▶ TASK DIRECTIONS
For the entries below, the result should be an exact transcription of the lines from the one with "files, which is" up to and including the one with "become the training", and only those.

________________________

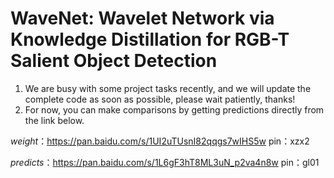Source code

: # WaveNet: Wavelet Network via Knowledge Distillation for RGB-T Salient Object Detection

1. We are busy with some project tasks recently, and we will update the complete code as soon as possible, please wait patiently, thanks!
2. For now, you can make comparisons by getting predictions directly from the link below.

*weight*：https://pan.baidu.com/s/1UI2uTUsnI82qqgs7wIHS5w 
pin：xzx2 


*predicts*：https://pan.baidu.com/s/1L6gF3hT8ML3uN_p2va4n8w 
pin：gl01

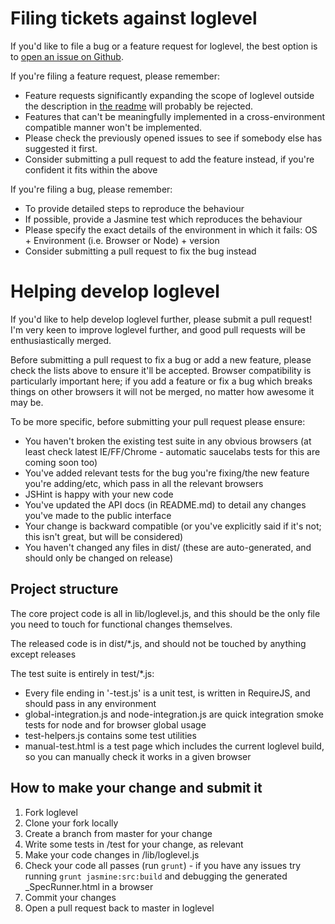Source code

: Filing tickets against loglevel
===============================

If you'd like to file a bug or a feature request for loglevel, the best option is to [open an issue on Github](https://github.com/pimterry/loglevel/issues/new).

If you're filing a feature request, please remember:

* Feature requests significantly expanding the scope of loglevel outside the description in [the readme](https://github.com/pimterry/loglevel/blob/master/README.md) will probably be rejected.
* Features that can't be meaningfully implemented in a cross-environment compatible manner won't be implemented.
* Please check the previously opened issues to see if somebody else has suggested it first.
* Consider submitting a pull request to add the feature instead, if you're confident it fits within the above

If you're filing a bug, please remember:

* To provide detailed steps to reproduce the behaviour
* If possible, provide a Jasmine test which reproduces the behaviour
* Please specify the exact details of the environment in which it fails: OS + Environment (i.e. Browser or Node) + version
* Consider submitting a pull request to fix the bug instead

Helping develop loglevel
================================

If you'd like to help develop loglevel further, please submit a pull request! I'm very keen to improve loglevel further, and good pull requests will be enthusiastically merged.

Before submitting a pull request to fix a bug or add a new feature, please check the lists above to ensure it'll be accepted. Browser compatibility is particularly important here; if you add a feature or fix a bug which breaks things on other browsers it will not be merged, no matter how awesome it may be.

To be more specific, before submitting your pull request please ensure:

* You haven't broken the existing test suite in any obvious browsers (at least check latest IE/FF/Chrome - automatic saucelabs tests for this are coming soon too)
* You've added relevant tests for the bug you're fixing/the new feature you're adding/etc, which pass in all the relevant browsers
* JSHint is happy with your new code
* You've updated the API docs (in README.md) to detail any changes you've made to the public interface
* Your change is backward compatible (or you've explicitly said if it's not; this isn't great, but will be considered)
* You haven't changed any files in dist/ (these are auto-generated, and should only be changed on release)

Project structure
-----------------

The core project code is all in lib/loglevel.js, and this should be the only file you need to touch for functional changes themselves.

The released code is in dist/*.js, and should not be touched by anything except releases

The test suite is entirely in test/*.js:

* Every file ending in '-test.js' is a unit test, is written in RequireJS, and should pass in any environment
* global-integration.js and node-integration.js are quick integration smoke tests for node and for browser global usage
* test-helpers.js contains some test utilities
* manual-test.html is a test page which includes the current loglevel build, so you can manually check it works in a given browser

How to make your change and submit it
-------------------------------------

1. Fork loglevel
2. Clone your fork locally
3. Create a branch from master for your change
4. Write some tests in /test for your change, as relevant
5. Make your code changes in /lib/loglevel.js
6. Check your code all passes (run `grunt`) - if you have any issues try running `grunt jasmine:src:build` and debugging the generated _SpecRunner.html in a browser
7. Commit your changes
8. Open a pull request back to master in loglevel
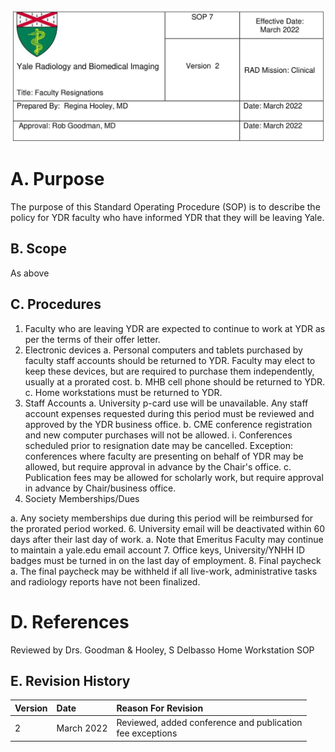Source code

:![img-0.jpeg](images/img-0.jpeg.png)

# A. Purpose 

The purpose of this Standard Operating Procedure (SOP) is to describe the policy for YDR faculty who have informed YDR that they will be leaving Yale.

## B. Scope

As above

## C. Procedures

1. Faculty who are leaving YDR are expected to continue to work at YDR as per the terms of their offer letter.
2. Electronic devices
a. Personal computers and tablets purchased by faculty staff accounts should be returned to YDR. Faculty may elect to keep these devices, but are required to purchase them independently, usually at a prorated cost.
b. MHB cell phone should be returned to YDR.
c. Home workstations must be returned to YDR.
3. Staff Accounts
a. University p-card use will be unavailable. Any staff account expenses requested during this period must be reviewed and approved by the YDR business office.
b. CME conference registration and new computer purchases will not be allowed.
i. Conferences scheduled prior to resignation date may be cancelled. Exception: conferences where faculty are presenting on behalf of YDR may be allowed, but require approval in advance by the Chair's office.
c. Publication fees may be allowed for scholarly work, but require approval in advance by Chair/business office.
4. Society Memberships/Dues

a. Any society memberships due during this period will be reimbursed for the prorated period worked.
6. University email will be deactivated within 60 days after their last day of work.
a. Note that Emeritus Faculty may continue to maintain a yale.edu email account
7. Office keys, University/YNHH ID badges must be turned in on the last day of employment.
8. Final paycheck
a. The final paycheck may be withheld if all live-work, administrative tasks and radiology reports have not been finalized.

# D. References 

Reviewed by Drs. Goodman \& Hooley, S Delbasso
Home Workstation SOP

## E. Revision History

| Version | Date | Reason For Revision |
| :-- | :-- | :-- |
| 2 | March 2022 | Reviewed, added conference and publication <br> fee exceptions |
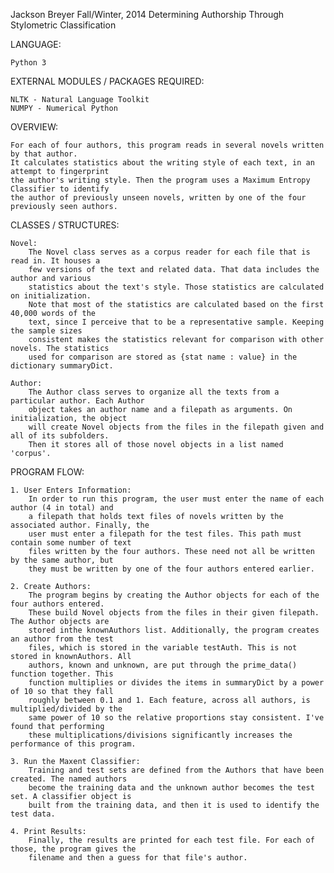 Jackson Breyer 
Fall/Winter, 2014 
Determining Authorship Through Stylometric Classification

LANGUAGE:

	Python 3
	
EXTERNAL MODULES / PACKAGES REQUIRED:

	NLTK - Natural Language Toolkit
	NUMPY - Numerical Python
	
OVERVIEW:

	For each of four authors, this program reads in several novels written by that author. 
	It calculates statistics about the writing style of each text, in an attempt to fingerprint
	the author's writing style. Then the program uses a Maximum Entropy Classifier to identify 
	the author of previously unseen novels, written by one of the four previously seen authors. 
	
CLASSES / STRUCTURES:

	Novel:
		The Novel class serves as a corpus reader for each file that is read in. It houses a 
		few versions of the text and related data. That data includes the author and various 
		statistics about the text's style. Those statistics are calculated on initialization. 
		Note that most of the statistics are calculated based on the first 40,000 words of the
		text, since I perceive that to be a representative sample. Keeping the sample sizes 
		consistent makes the statistics relevant for comparison with other novels. The statistics
		used for comparison are stored as {stat name : value} in the dictionary summaryDict.
		
	Author:
		The Author class serves to organize all the texts from a particular author. Each Author 
		object takes an author name and a filepath as arguments. On initialization, the object
		will create Novel objects from the files in the filepath given and all of its subfolders. 
		Then it stores all of those novel objects in a list named 'corpus'. 

PROGRAM FLOW:

	1. User Enters Information:
		In order to run this program, the user must enter the name of each author (4 in total) and
		a filepath that holds text files of novels written by the associated author. Finally, the 
		user must enter a filepath for the test files. This path must contain some number of text 
		files written by the four authors. These need not all be written by the same author, but 
		they must be written by one of the four authors entered earlier. 

	2. Create Authors:
		The program begins by creating the Author objects for each of the four authors entered. 
		These build Novel objects from the files in their given filepath. The Author objects are 
		stored inthe knownAuthors list. Additionally, the program creates an author from the test 
		files, which is stored in the variable testAuth. This is not stored in knownAuthors. All 
		authors, known and unknown, are put through the prime_data() function together. This 
		function multiplies or divides the items in summaryDict by a power of 10 so that they fall 
		roughly between 0.1 and 1. Each feature, across all authors, is multiplied/divided by the 
		same power of 10 so the relative proportions stay consistent. I've found that performing 
		these multiplications/divisions significantly increases the performance of this program. 

	3. Run the Maxent Classifier:
		Training and test sets are defined from the Authors that have been created. The named authors 
		become the training data and the unknown author becomes the test set. A classifier object is 
		built from the training data, and then it is used to identify the test data. 

	4. Print Results:
		Finally, the results are printed for each test file. For each of those, the program gives the 
		filename and then a guess for that file's author.

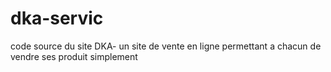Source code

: # dka-servic
code source du site DKA- un site de vente en ligne permettant a chacun de vendre ses produit simplement
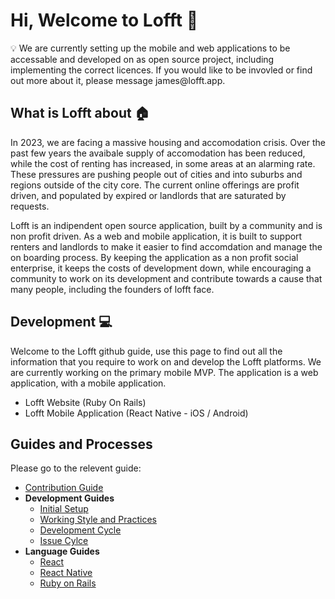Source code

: # Hi, Welcome to Lofft 👋

<aside>
💡 We are currently setting up the mobile and web applications to be accessable and developed on as open source project, including implementing the correct licences. If you would like to be invovled or find out more about it, please message james@lofft.app.
</aside>

## What is Lofft about 🏠
In 2023, we are facing a massive housing and accomodation crisis. Over the past few years the avaibale supply of accomodation has been reduced, while the cost of renting has increased, in some areas at an alarming rate. These pressures are pushing people out of cities and into suburbs and regions outside of the city core. The current online offerings are profit driven, and populated by expired or landlords that are saturated by requests. 

Lofft is an indipendent open source application, built by a community and is non profit driven. As a web and mobile application, it is built to support renters and landlords to make it easier to find accomdation and manage the on boarding process. By keeping the application as a non profit social enterprise, it keeps the costs of development down, while encouraging a community to work on its development and contribute towards a cause that many people, including the founders of lofft face. 

## Development 💻

Welcome to the Lofft github guide, use this page to find out all the information that you require to work on and develop the Lofft platforms. We are currently working on the primary mobile MVP. The application is a web application, with a mobile application. 

- Lofft Website (Ruby On Rails)
- Lofft Mobile Application (React Native - iOS / Android)


## Guides and Processes
Please go to the relevent guide: 
- [Contribution Guide](https://github.com/LofftApp/.github/blob/main/profile/contribution.md)
- **Development Guides**
  - [Initial Setup](https://github.com/LofftApp/.github/wiki/Initial-Setup) 
  - [Working Style and Practices](https://github.com/LofftApp/.github/wiki/Lofft-Working-styles)
  - [Development Cycle](https://github.com/LofftApp/.github/wiki/Development-Cycle)
  - [Issue Cylce](https://github.com/LofftApp/.github/wiki/Issue-Cycle)
- **Language Guides**
  - [React](https://reactjs.org/)
  - [React Native](https://reactnative.dev/)
  - [Ruby on Rails](https://rubyonrails.org/)
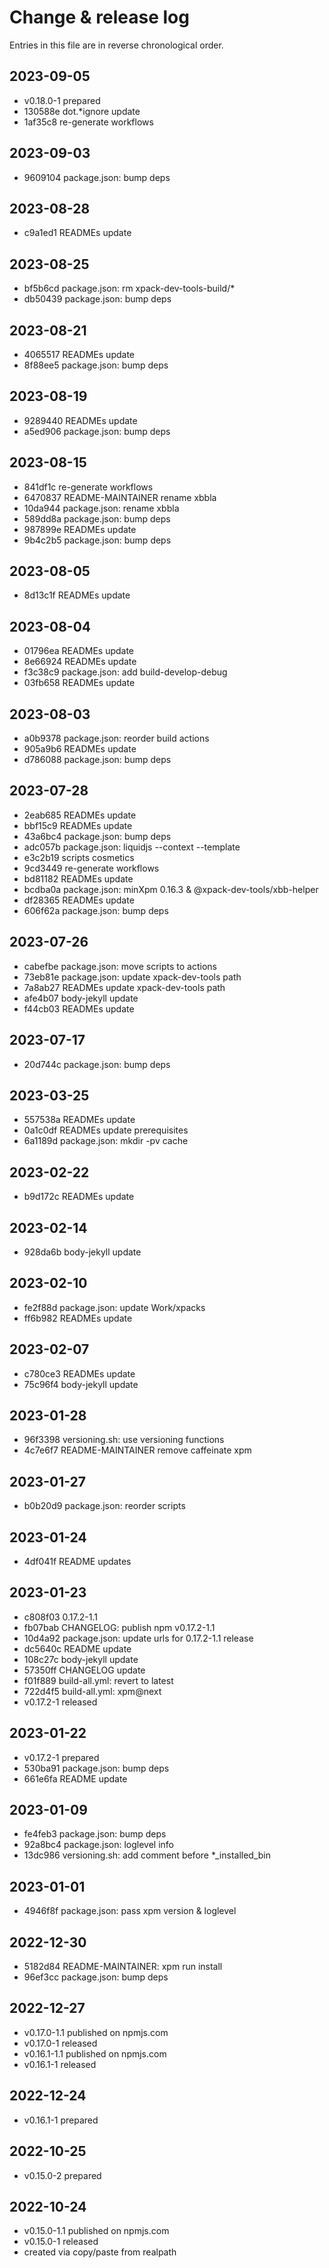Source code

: # Change & release log

Entries in this file are in reverse chronological order.

## 2023-09-05

* v0.18.0-1 prepared
* 130588e dot.*ignore update
* 1af35c8 re-generate workflows

## 2023-09-03

* 9609104 package.json: bump deps

## 2023-08-28

* c9a1ed1 READMEs update

## 2023-08-25

* bf5b6cd package.json: rm xpack-dev-tools-build/*
* db50439 package.json: bump deps

## 2023-08-21

* 4065517 READMEs update
* 8f88ee5 package.json: bump deps

## 2023-08-19

* 9289440 READMEs update
* a5ed906 package.json: bump deps

## 2023-08-15

* 841df1c re-generate workflows
* 6470837 README-MAINTAINER rename xbbla
* 10da944 package.json: rename xbbla
* 589dd8a package.json: bump deps
* 987899e READMEs update
* 9b4c2b5 package.json: bump deps

## 2023-08-05

* 8d13c1f READMEs update

## 2023-08-04

* 01796ea READMEs update
* 8e66924 READMEs update
* f3c38c9 package.json: add build-develop-debug
* 03fb658 READMEs update

## 2023-08-03

* a0b9378 package.json: reorder build actions
* 905a9b6 READMEs update
* d786088 package.json: bump deps

## 2023-07-28

* 2eab685 READMEs update
* bbf15c9 READMEs update
* 43a6bc4 package.json: bump deps
* adc057b package.json: liquidjs --context --template
* e3c2b19 scripts cosmetics
* 9cd3449 re-generate workflows
* bd81182 READMEs update
* bcdba0a package.json: minXpm 0.16.3 & @xpack-dev-tools/xbb-helper
* df28365 READMEs update
* 606f62a package.json: bump deps

## 2023-07-26

* cabefbe package.json: move scripts to actions
* 73eb81e package.json: update xpack-dev-tools path
* 7a8ab27 READMEs update xpack-dev-tools path
* afe4b07 body-jekyll update
* f44cb03 READMEs update

## 2023-07-17

* 20d744c package.json: bump deps

## 2023-03-25

* 557538a READMEs update
* 0a1c0df READMEs update prerequisites
* 6a1189d package.json: mkdir -pv cache

## 2023-02-22

* b9d172c READMEs update

## 2023-02-14

* 928da6b body-jekyll update

## 2023-02-10

* fe2f88d package.json: update Work/xpacks
* ff6b982 READMEs update

## 2023-02-07

* c780ce3 READMEs update
* 75c96f4 body-jekyll update

## 2023-01-28

* 96f3398 versioning.sh: use versioning functions
* 4c7e6f7 README-MAINTAINER remove caffeinate xpm

## 2023-01-27

* b0b20d9 package.json: reorder scripts

## 2023-01-24

* 4df041f README updates

## 2023-01-23

* c808f03 0.17.2-1.1
* fb07bab CHANGELOG: publish npm v0.17.2-1.1
* 10d4a92 package.json: update urls for 0.17.2-1.1 release
* dc5640c README update
* 108c27c body-jekyll update
* 57350ff CHANGELOG update
* f01f889 build-all.yml: revert to latest
* 722d4f5 build-all.yml: xpm@next
* v0.17.2-1 released

## 2023-01-22

* v0.17.2-1 prepared
* 530ba91 package.json: bump deps
* 661e6fa README update

## 2023-01-09

* fe4feb3 package.json: bump deps
* 92a8bc4 package.json: loglevel info
* 13dc986 versioning.sh: add comment before *_installed_bin

## 2023-01-01

* 4946f8f package.json: pass xpm version & loglevel

## 2022-12-30

* 5182d84 README-MAINTAINER: xpm run install
* 96ef3cc package.json: bump deps

## 2022-12-27

* v0.17.0-1.1 published on npmjs.com
* v0.17.0-1 released
* v0.16.1-1.1 published on npmjs.com
* v0.16.1-1 released

## 2022-12-24

* v0.16.1-1 prepared

## 2022-10-25

* v0.15.0-2 prepared

## 2022-10-24

* v0.15.0-1.1 published on npmjs.com
* v0.15.0-1 released
* created via copy/paste from realpath
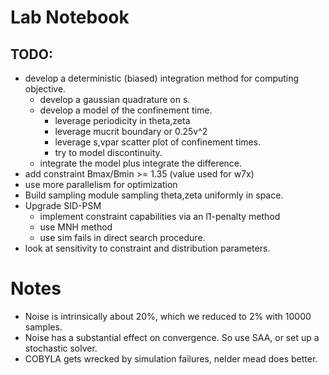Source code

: 
# Lab Notebook

## TODO:
- develop a deterministic (biased) integration method for computing objective.
  - develop a gaussian quadrature on s.
  - develop a model of the confinement time.
    - leverage periodicity in theta,zeta
    - leverage mucrit boundary or 0.25v^2
    - leverage s,vpar scatter plot of confinement times.
    - try to model discontinuity.
  - integrate the model plus integrate the difference.
- add constraint Bmax/Bmin >= 1.35 (value used for w7x)
- use more parallelism for optimization
- Build sampling module sampling theta,zeta uniformly in space.
- Upgrade SID-PSM 
  - implement constraint capabilities via an l1-penalty method
  - use MNH method
  - use sim fails in direct search procedure.
- look at sensitivity to constraint and distribution parameters.

# Notes
- Noise is intrinsically about 20%, which we reduced to 2% with 10000 samples.
- Noise has a substantial effect on convergence. So use SAA, or set up a stochastic solver.
- COBYLA gets wrecked by simulation failures, nelder mead does better.
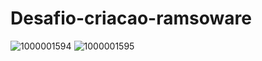 # Desafio-criacao-ramsoware

![1000001594](https://github.com/user-attachments/assets/1eb53a93-722c-4e0c-a063-05c7ff4cae24)
![1000001595](https://github.com/user-attachments/assets/871195f9-c223-47c2-b956-144c7e105143)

________________________

▶ SOLUTION TO THE EXERCISE
		files, which is stored in the variable testAuth. This is not stored in knownAuthors. All 
		authors, known and unknown, are put through the prime_data() function together. This 
		function multiplies or divides the items in summaryDict by a power of 10 so that they fall 
		roughly between 0.1 and 1. Each feature, across all authors, is multiplied/divided by the 
		same power of 10 so the relative proportions stay consistent. I've found that performing 
		these multiplications/divisions significantly increases the performance of this program. 

	3. Run the Maxent Classifier:
		Training and test sets are defined from the Authors that have been created. The named authors 
		become the training data and the unknown author becomes the test set. A classifier object is 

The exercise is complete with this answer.